▶ [Task item]
Single out the lines of the material that contain "specify" and copy them.
Data to use START
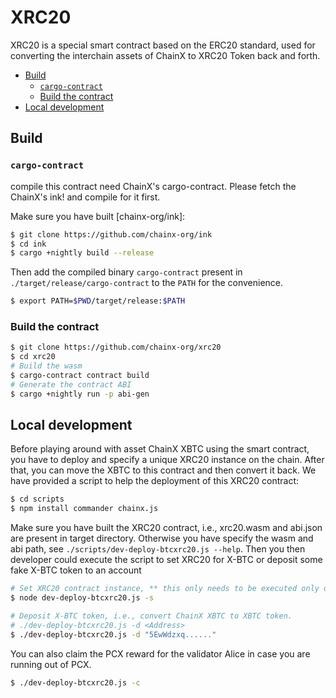 # XRC20

XRC20 is a special smart contract based on the ERC20 standard, used for converting the interchain assets of ChainX to XRC20 Token back and forth.

<!-- TOC GFM -->

* [Build](#build)
    * [`cargo-contract`](#cargo-contract)
    * [Build the contract](#build-the-contract)
* [Local development](#local-development)

<!-- /TOC -->

## Build

### `cargo-contract`

compile this contract need ChainX's cargo-contract. Please fetch the ChainX's ink! and compile for it first.

Make sure you have built [chainx-org/ink]:

```bash
$ git clone https://github.com/chainx-org/ink
$ cd ink
$ cargo +nightly build --release
```

Then add the compiled binary `cargo-contract` present in `./target/release/cargo-contract` to the `PATH` for the convenience.

```bash
$ export PATH=$PWD/target/release:$PATH
```

### Build the contract

```bash
$ git clone https://github.com/chainx-org/xrc20
$ cd xrc20
# Build the wasm
$ cargo-contract contract build
# Generate the contract ABI
$ cargo +nightly run -p abi-gen
```

## Local development

Before playing around with asset ChainX XBTC using the smart contract, you have to deploy and specify a unique XRC20 instance on the chain. After that, you can move the XBTC to this contract and then convert it back. We have provided a script to help the deployment of this XRC20 contract:

```bash
$ cd scripts
$ npm install commander chainx.js
```

Make sure you have built the XRC20 contract, i.e., xrc20.wasm and abi.json are present in target directory. Otherwise you have specify the wasm and abi path, see `./scripts/dev-deploy-btcxrc20.js --help`. Then you 
then developer could execute the script to set XRC20 for X-BTC or deposit some fake X-BTC token to an account

```bash
# Set XRC20 contract instance, ** this only needs to be executed only once!**
$ node dev-deploy-btcxrc20.js -s

# Deposit X-BTC token, i.e., convert ChainX XBTC to XBTC token.
# ./dev-deploy-btcxrc20.js -d <Address>
$ ./dev-deploy-btcxrc20.js -d "5EwWdzxq......"
```

You can also claim the PCX reward for the validator Alice in case you are running out of PCX.

```bash
$ ./dev-deploy-btcxrc20.js -c
```
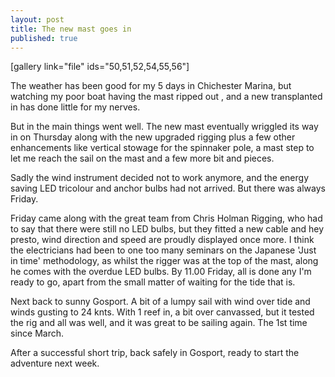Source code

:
 ```yaml
---
layout: post
title: The new mast goes in
published: true
---
```


\[gallery link="file" ids="50,51,52,54,55,56"\]

The weather has been good for my 5 days in Chichester Marina, but watching my poor boat having the mast ripped out , and a new transplanted in has done little for my nerves.

But in the main things went well. The new mast eventually wriggled its way in on Thursday along with the new upgraded rigging plus a few other enhancements like vertical stowage for the spinnaker pole, a mast step to let me reach the sail on the mast and a few more bit and pieces.

Sadly the wind instrument decided not to work anymore, and the energy saving LED tricolour and anchor bulbs had not arrived. But there was always Friday.

Friday came along with the great team from Chris Holman Rigging, who had to say that there were still no LED bulbs, but they fitted a new cable and hey presto, wind direction and speed are proudly displayed once more. I think the electricians had been to one too many seminars on the Japanese 'Just in time' methodology, as whilst the rigger was at the top of the mast, along he comes with the overdue LED bulbs. By 11.00 Friday, all is done any I'm ready to go, apart from the small matter of waiting for the tide that is.

Next back to sunny Gosport. A bit of a lumpy sail with wind over tide and winds gusting to 24 knts. With 1 reef in, a bit over canvassed, but it tested the rig and all was well, and it was great to be sailing again. The 1st time since March.

After a successful short trip, back safely in Gosport, ready to start the adventure next week.
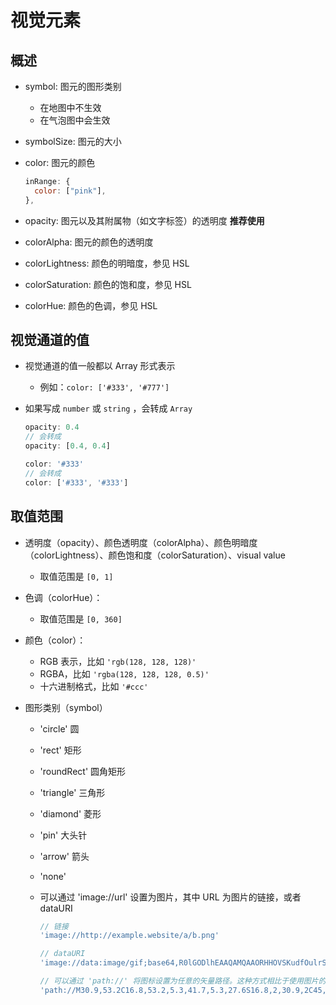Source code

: # 视觉元素

## 概述

+ symbol: 图元的图形类别

  + 在地图中不生效
  + 在气泡图中会生效

+ symbolSize: 图元的大小
+ color: 图元的颜色

  ```js
  inRange: {
    color: ["pink"],
  },
  ```

+ opacity: 图元以及其附属物（如文字标签）的透明度 **推荐使用**
+ colorAlpha: 图元的颜色的透明度
+ colorLightness: 颜色的明暗度，参见 HSL
+ colorSaturation: 颜色的饱和度，参见 HSL
+ colorHue: 颜色的色调，参见 HSL

## 视觉通道的值

+ 视觉通道的值一般都以 Array 形式表示

  + 例如：`color: ['#333', '#777']`

+ 如果写成 `number` 或 `string` ，会转成 `Array`

  ```js
  opacity: 0.4
  // 会转成
  opacity: [0.4, 0.4]

  color: '#333'
  // 会转成
  color: ['#333', '#333']
  ```

## 取值范围

+ 透明度（opacity）、颜色透明度（colorAlpha）、颜色明暗度（colorLightness）、颜色饱和度（colorSaturation）、visual value

  + 取值范围是 `[0, 1]`

+ 色调（colorHue）：

  + 取值范围是 `[0, 360]`

+ 颜色（color）：

  + RGB 表示，比如 `'rgb(128, 128, 128)'`
  + RGBA，比如 `'rgba(128, 128, 128, 0.5)'`
  + 十六进制格式，比如 `'#ccc'`

+ 图形类别（symbol）

  + 'circle' 圆
  + 'rect' 矩形
  + 'roundRect' 圆角矩形
  + 'triangle' 三角形
  + 'diamond' 菱形
  + 'pin' 大头针
  + 'arrow' 箭头
  + 'none'
  + 可以通过 'image://url' 设置为图片，其中 URL 为图片的链接，或者 dataURI

    ```js
    // 链接
    'image://http://example.website/a/b.png'

    // dataURI
    'image://data:image/gif;base64,R0lGODlhEAAQAMQAAORHHOVSKudfOulrSOp3WOyDZu6QdvCchPGolfO0o/XBs/fNwfjZ0frl3/zy7////wAAAAAAAAAAAAAAAAAAAAAAAAAAAAAAAAAAAAAAAAAAAAAAAAAAAAAAAAAAAAAAACH5BAkAABAALAAAAAAQABAAAAVVICSOZGlCQAosJ6mu7fiyZeKqNKToQGDsM8hBADgUXoGAiqhSvp5QAnQKGIgUhwFUYLCVDFCrKUE1lBavAViFIDlTImbKC5Gm2hB0SlBCBMQiB0UjIQA7'

    // 可以通过 'path://' 将图标设置为任意的矢量路径。这种方式相比于使用图片的方式，不用担心因为缩放而产生锯齿或模糊，而且可以设置为任意颜色。路径图形会自适应调整为合适的大小
    'path://M30.9,53.2C16.8,53.2,5.3,41.7,5.3,27.6S16.8,2,30.9,2C45,2,56.4,13.5,56.4,27.6S45,53.2,30.9,53.2z M30.9,3.5C17.6,3.5,6.8,14.4,6.8,27.6c0,13.3,10.8,24.1,24.101,24.1C44.2,51.7,55,40.9,55,27.6C54.9,14.4,44.1,3.5,30.9,3.5z M36.9,35.8c0,0.601-0.4,1-0.9,1h-1.3c-0.5,0-0.9-0.399-0.9-1V19.5c0-0.6,0.4-1,0.9-1H36c0.5,0,0.9,0.4,0.9,1V35.8z M27.8,35.8 c0,0.601-0.4,1-0.9,1h-1.3c-0.5,0-0.9-0.399-0.9-1V19.5c0-0.6,0.4-1,0.9-1H27c0.5,0,0.9,0.4,0.9,1L27.8,35.8L27.8,35.8z'
    ```
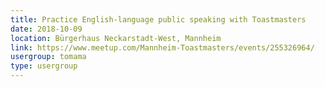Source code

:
 ```yaml
---
title: Practice English-language public speaking with Toastmasters
date: 2018-10-09
location: Bürgerhaus Neckarstadt-West, Mannheim
link: https://www.meetup.com/Mannheim-Toastmasters/events/255326964/
usergroup: tomama
type: usergroup
---
```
Data to use END
▶ [Solved problem]
Before playing around with asset ChainX XBTC using the smart contract, you have to deploy and specify a unique XRC20 instance on the chain. After that, you can move the XBTC to this contract and then convert it back. We have provided a script to help the deployment of this XRC20 contract:
Make sure you have built the XRC20 contract, i.e., xrc20.wasm and abi.json are present in target directory. Otherwise you have specify the wasm and abi path, see `./scripts/dev-deploy-btcxrc20.js --help`. Then you 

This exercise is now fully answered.